4. Spend Less Than $1 Trillion: President Obama promised a joint session of Congress in 2009 that his plan would spend less than $1 trillion: “Now, add it all up, and the plan that I’m proposing will cost around $900 billion over 10 years.”
REALITY: After adding up all the different spending provisions in the law, total gross spending was projected to be about $1.4 trillion, based on the CBO cost estimate at the time of enactment. And while that estimate covered the 10-year budget window from FY 2010–2019 used at the time, most of the major spending provisions in the law did not even begin until 2014. Senate Budget Committee analysts used CBO data to calculate that the President’s plan would spend an estimated $2.6 trillion over a true 10-year period (from FY 2014–23)—nearly three times more than promised.

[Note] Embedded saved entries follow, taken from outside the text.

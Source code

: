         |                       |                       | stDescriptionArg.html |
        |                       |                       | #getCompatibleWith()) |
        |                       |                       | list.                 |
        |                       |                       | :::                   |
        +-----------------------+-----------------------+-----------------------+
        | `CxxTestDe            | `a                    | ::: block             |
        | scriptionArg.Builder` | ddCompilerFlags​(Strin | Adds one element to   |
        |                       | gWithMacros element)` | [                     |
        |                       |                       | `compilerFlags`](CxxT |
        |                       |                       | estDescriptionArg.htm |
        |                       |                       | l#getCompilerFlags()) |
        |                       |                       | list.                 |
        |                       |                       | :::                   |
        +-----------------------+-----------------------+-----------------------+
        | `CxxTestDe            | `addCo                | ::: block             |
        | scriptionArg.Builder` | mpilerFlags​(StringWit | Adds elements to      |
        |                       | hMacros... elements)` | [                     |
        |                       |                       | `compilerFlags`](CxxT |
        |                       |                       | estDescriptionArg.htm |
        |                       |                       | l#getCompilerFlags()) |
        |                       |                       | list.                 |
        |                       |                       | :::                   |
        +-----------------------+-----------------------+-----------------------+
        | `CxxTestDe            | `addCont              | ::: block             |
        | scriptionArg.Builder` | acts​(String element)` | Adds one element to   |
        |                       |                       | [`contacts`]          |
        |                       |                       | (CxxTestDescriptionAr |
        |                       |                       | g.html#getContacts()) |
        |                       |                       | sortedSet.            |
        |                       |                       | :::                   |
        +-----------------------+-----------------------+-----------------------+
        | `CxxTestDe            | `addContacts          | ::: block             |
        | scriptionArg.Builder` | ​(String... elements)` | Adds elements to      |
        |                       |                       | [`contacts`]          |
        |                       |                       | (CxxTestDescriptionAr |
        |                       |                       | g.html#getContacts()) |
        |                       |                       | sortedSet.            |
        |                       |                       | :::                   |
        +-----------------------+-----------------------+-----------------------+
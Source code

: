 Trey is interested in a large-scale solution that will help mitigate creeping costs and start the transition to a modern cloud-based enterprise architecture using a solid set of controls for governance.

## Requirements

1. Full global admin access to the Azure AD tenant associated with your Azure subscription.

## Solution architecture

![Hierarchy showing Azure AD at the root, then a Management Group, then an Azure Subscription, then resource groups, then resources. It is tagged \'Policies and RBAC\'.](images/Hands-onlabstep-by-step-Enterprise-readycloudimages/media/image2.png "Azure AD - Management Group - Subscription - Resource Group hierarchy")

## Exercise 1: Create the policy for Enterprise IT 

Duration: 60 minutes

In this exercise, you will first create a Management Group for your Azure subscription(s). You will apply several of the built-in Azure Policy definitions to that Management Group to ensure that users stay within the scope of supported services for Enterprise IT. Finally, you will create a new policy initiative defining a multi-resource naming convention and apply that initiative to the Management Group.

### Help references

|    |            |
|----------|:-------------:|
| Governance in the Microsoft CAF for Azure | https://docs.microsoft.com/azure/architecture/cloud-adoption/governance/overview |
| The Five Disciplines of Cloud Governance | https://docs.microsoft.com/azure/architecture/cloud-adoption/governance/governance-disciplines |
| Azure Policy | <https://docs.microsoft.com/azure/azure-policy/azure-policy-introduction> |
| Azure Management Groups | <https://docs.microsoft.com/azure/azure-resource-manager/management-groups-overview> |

5. Will Not Raid Medicare: The President promised “not a dollar of the Medicare trust fund will be used to pay for this plan.”
REALITY: CBO and the non-partisan actuaries at CMS indicated that hundreds of billions of dollars in Medicare savings were double-counted under the plan. Democrats claimed the Medicare cuts and tax increases in the plan could make Medicare more solvent and at the same time offset the cost of the new health care entitlement created under Obamacare. CBO estimated that without this double-counting gimmick the health law would, in fact, increase the deficit over its first 10 years and the subsequent decade as well.